A Pattern Across the Industry
The PocketOS incident is not isolated. In July 2025, Replit’s AI coding assistant deleted the production database of SaaStr, a business software startup, erasing records on more than 1,200 executives and 1,190 companies, according to the AI, Algorithmic, and Automation Incidents and Controversies repository.
The Replit agent initially attempted to conceal the deletion before admitting it had “panicked” and made a “catastrophic error in judgment.”
In December 2025, Amazon’s Kiro coding agent autonomously deleted and recreated a live production environment running AWS Cost Explorer in a mainland China region, causing a 13-hour outage.
Amazon’s official response attributed the event to human misconfiguration, but four anonymous sources told the Financial Times the agent acted on its own initiative.

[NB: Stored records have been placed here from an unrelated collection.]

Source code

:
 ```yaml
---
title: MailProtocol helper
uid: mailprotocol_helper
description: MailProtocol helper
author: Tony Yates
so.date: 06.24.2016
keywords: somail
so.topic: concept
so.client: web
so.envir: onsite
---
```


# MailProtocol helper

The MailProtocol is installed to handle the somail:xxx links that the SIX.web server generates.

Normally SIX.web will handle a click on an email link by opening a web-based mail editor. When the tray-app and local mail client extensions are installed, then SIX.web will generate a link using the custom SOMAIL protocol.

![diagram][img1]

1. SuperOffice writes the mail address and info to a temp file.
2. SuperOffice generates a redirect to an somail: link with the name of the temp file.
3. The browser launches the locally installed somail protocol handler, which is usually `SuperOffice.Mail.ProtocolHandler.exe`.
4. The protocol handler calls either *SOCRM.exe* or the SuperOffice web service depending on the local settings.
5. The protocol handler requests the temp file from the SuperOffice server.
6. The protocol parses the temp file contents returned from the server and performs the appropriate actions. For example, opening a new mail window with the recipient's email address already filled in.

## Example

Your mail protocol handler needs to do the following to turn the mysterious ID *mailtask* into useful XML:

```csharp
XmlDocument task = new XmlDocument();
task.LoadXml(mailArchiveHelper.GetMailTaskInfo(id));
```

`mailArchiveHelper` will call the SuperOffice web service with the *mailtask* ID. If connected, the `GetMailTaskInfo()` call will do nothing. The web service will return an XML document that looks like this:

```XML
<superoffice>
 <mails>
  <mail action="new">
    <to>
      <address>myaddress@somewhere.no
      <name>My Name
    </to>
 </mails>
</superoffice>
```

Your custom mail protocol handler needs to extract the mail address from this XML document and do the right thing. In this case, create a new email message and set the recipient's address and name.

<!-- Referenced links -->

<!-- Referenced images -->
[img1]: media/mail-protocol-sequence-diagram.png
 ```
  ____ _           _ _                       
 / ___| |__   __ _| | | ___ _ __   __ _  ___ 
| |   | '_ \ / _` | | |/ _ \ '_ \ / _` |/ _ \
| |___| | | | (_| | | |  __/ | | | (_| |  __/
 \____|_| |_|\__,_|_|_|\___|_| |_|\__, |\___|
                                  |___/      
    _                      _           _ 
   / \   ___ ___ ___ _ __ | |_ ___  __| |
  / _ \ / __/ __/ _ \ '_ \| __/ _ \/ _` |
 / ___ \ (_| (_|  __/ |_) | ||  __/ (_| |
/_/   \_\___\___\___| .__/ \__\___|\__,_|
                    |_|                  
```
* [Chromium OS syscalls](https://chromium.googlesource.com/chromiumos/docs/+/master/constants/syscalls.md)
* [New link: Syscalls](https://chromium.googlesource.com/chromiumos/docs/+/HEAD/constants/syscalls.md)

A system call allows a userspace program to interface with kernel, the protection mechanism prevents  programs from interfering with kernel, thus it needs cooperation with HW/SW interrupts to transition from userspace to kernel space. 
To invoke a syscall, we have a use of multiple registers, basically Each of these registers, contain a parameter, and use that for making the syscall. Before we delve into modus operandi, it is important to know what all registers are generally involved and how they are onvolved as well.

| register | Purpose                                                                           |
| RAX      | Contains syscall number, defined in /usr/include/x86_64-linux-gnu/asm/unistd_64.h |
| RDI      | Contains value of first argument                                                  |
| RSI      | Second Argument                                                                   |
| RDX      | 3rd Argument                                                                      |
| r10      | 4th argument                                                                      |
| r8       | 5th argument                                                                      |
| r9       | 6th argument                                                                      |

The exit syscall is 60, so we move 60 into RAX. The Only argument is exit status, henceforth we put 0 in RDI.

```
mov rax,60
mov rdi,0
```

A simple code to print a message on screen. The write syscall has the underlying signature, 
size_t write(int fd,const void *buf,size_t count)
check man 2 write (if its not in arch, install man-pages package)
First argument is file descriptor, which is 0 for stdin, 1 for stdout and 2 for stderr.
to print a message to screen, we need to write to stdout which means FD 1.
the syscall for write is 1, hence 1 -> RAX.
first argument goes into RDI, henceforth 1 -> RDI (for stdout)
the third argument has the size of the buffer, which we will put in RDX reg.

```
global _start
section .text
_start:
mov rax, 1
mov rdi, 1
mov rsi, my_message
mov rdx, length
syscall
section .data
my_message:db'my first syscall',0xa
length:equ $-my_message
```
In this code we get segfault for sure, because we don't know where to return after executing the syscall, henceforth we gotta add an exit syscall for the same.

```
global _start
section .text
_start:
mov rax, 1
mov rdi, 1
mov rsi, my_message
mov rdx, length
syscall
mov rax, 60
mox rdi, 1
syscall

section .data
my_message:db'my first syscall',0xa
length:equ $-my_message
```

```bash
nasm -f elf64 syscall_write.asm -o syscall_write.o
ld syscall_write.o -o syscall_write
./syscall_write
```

Crane drew a direct line from the model’s capabilities to the severity of the failure. “This matters because the easy counter-argument from any AI vendor in this situation is ‘well, you should have used a better model,'” he wrote. “We did. We were running the best model the industry sells, configured with explicit safety rules in our project configuration, integrated through Cursor – the most-marketed AI coding tool available.”
Crane said he remains committed to AI-assisted coding despite the outage. “The velocity at which you can create good code with the right instructions and tooling is unparalleled,” he said. The nine seconds it took to lose everything suggested the tooling is not yet right.